** Opening SOURCE RECORDS block **

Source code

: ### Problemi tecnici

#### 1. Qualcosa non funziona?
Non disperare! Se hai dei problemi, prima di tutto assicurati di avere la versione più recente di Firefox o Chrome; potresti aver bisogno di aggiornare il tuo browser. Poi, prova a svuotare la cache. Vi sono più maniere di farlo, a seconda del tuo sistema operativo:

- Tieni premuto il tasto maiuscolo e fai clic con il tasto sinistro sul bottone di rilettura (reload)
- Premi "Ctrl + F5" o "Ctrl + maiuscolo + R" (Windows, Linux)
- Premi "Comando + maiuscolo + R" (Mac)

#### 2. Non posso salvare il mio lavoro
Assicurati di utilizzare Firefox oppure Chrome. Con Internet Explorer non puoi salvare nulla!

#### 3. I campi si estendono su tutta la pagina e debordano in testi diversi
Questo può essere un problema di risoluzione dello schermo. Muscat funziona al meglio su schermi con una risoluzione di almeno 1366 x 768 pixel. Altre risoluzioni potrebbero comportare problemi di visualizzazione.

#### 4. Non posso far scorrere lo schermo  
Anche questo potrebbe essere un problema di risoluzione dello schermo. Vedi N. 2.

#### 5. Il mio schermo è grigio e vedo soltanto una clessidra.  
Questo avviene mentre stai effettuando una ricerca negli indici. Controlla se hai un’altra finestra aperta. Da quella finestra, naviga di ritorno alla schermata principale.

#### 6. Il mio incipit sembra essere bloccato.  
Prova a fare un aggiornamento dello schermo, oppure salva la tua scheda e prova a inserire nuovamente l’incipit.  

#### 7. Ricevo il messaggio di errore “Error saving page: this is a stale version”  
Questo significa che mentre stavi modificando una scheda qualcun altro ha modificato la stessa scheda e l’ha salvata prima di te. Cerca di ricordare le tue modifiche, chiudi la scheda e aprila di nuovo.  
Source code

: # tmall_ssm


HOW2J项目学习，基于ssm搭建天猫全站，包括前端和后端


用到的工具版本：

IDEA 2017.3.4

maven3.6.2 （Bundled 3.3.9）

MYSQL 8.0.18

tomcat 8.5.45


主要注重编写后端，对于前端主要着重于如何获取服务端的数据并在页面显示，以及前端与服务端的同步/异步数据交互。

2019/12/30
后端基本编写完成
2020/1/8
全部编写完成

** Closing SOURCE RECORDS block **

▶ _REQUIRED WORK_
Nothing may change. Retype all of the entries.

▶ _WRITTEN SOLUTION_
Source code

: ### Problemi tecnici

#### 1. Qualcosa non funziona?
Non disperare! Se hai dei problemi, prima di tutto assicurati di avere la versione più recente di Firefox o Chrome; potresti aver bisogno di aggiornare il tuo browser. Poi, prova a svuotare la cache. Vi sono più maniere di farlo, a seconda del tuo sistema operativo:

- Tieni premuto il tasto maiuscolo e fai clic con il tasto sinistro sul bottone di rilettura (reload)
- Premi "Ctrl + F5" o "Ctrl + maiuscolo + R" (Windows, Linux)
- Premi "Comando + maiuscolo + R" (Mac)

#### 2. Non posso salvare il mio lavoro
Assicurati di utilizzare Firefox oppure Chrome. Con Internet Explorer non puoi salvare nulla!

#### 3. I campi si estendono su tutta la pagina e debordano in testi diversi
Questo può essere un problema di risoluzione dello schermo. Muscat funziona al meglio su schermi con una risoluzione di almeno 1366 x 768 pixel. Altre risoluzioni potrebbero comportare problemi di visualizzazione.

#### 4. Non posso far scorrere lo schermo  
Anche questo potrebbe essere un problema di risoluzione dello schermo. Vedi N. 2.

#### 5. Il mio schermo è grigio e vedo soltanto una clessidra.  
Questo avviene mentre stai effettuando una ricerca negli indici. Controlla se hai un’altra finestra aperta. Da quella finestra, naviga di ritorno alla schermata principale.

#### 6. Il mio incipit sembra essere bloccato.  
Prova a fare un aggiornamento dello schermo, oppure salva la tua scheda e prova a inserire nuovamente l’incipit.  

#### 7. Ricevo il messaggio di errore “Error saving page: this is a stale version”  
Questo significa che mentre stavi modificando una scheda qualcun altro ha modificato la stessa scheda e l’ha salvata prima di te. Cerca di ricordare le tue modifiche, chiudi la scheda e aprila di nuovo.  
Source code

: # tmall_ssm


HOW2J项目学习，基于ssm搭建天猫全站，包括前端和后端


用到的工具版本：

IDEA 2017.3.4

maven3.6.2 （Bundled 3.3.9）

MYSQL 8.0.18

tomcat 8.5.45


主要注重编写后端，对于前端主要着重于如何获取服务端的数据并在页面显示，以及前端与服务端的同步/异步数据交互。

2019/12/30
后端基本编写完成
2020/1/8
全部编写完成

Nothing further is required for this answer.